In the course of the business, Edwards Inc granted loan worth $ 350,000 to Entronic Corporation which it could not ply went the market slashed. However, Monotronics, being a General Partner could repay a part of the loan worth $ 10,000 from its estate to Edwards Company. But, Edwards filed a suit against Monogram Industries for the recovery of the debt against Entronics, an attempt to pierce its corporate veil on the basis of the following grounds: a. The Board of Directors, Office and Contact numbers of Monotronics and Monograms are same.

b. Monotronics was only a piece of paper or a dummy company as far as Monograms is concerned.
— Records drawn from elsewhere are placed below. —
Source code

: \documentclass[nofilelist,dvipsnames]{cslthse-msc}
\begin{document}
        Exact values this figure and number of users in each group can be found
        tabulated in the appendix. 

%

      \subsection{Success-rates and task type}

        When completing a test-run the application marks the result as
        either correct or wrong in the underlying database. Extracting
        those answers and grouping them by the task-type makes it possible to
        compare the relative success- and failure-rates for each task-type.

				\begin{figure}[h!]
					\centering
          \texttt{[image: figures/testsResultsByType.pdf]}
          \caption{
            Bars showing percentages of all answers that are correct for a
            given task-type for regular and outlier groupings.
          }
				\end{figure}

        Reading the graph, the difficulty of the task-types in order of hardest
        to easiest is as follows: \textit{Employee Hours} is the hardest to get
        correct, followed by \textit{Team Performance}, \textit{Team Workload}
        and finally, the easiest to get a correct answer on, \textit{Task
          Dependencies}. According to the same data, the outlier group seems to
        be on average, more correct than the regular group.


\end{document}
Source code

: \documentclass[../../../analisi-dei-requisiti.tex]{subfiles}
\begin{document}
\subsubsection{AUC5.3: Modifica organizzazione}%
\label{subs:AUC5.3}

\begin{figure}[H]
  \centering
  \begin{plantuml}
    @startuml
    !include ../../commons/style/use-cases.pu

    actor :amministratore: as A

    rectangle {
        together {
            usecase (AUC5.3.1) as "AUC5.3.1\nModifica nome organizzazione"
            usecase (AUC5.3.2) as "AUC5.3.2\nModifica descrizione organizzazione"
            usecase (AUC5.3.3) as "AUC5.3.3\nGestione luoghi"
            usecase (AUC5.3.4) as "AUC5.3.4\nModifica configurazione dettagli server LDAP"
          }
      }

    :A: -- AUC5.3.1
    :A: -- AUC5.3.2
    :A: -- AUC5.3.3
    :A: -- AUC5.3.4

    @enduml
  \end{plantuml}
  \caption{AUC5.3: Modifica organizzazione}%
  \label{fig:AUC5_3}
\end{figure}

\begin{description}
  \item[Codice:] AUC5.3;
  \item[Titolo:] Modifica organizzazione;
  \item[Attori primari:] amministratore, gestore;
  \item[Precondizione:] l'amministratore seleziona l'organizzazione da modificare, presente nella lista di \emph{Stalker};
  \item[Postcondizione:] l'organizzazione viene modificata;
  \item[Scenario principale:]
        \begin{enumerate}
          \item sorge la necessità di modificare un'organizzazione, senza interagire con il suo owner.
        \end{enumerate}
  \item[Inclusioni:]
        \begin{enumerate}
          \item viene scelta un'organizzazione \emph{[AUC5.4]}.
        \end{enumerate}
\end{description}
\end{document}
But, the Honourable Court analyzed that: 1. There was nothing to prove or insist the court to order for lifting the corporate veil as there was no fraudulent act or injustice shown from the Company/Companies to escape from the liabilities. 2. There was no lack of separate existence of the 2 Companies. 3. There was no violation of any corporate formalities. 4. There was also no co-mingling of money and under capitalization in both the Companies.

Taking in view of the above analysis, the Court quashed the suit filed by Edwards Company against the Monogram Group. Conclusion: It is always fruitful for active and vibrant entrepreneurs to expose their skills and respond to the changing environment by incorporating a Company. The Incorporation of such a corporate must be in the true spirit of law. Once the Company is floated, in spite of enjoying all the merits, it also has to comply with all the procedural and legal formalities. A Director of a Company must be also aware of Section 322 of Companies Act, 1956 which makes their liability unlimited.

In the Era of Corporate Governance and Corporate Social Responsibility, the chance for lifting the Corporate Veil may not arise, but there are cases of “Fly by Night Entrepreneurs” and “Vanishing Companies” after the Initial Public Offer even after SEBI has framed vide variety of Guidelines for protecting investors and other stakeholders. In Taxation words, this can be compared with Tax Planning and Tax Evasion where the essence depends upon the intention of the assessee whether to apply all the loopholes available in the law or by pass the boundaries for unjust enrichment.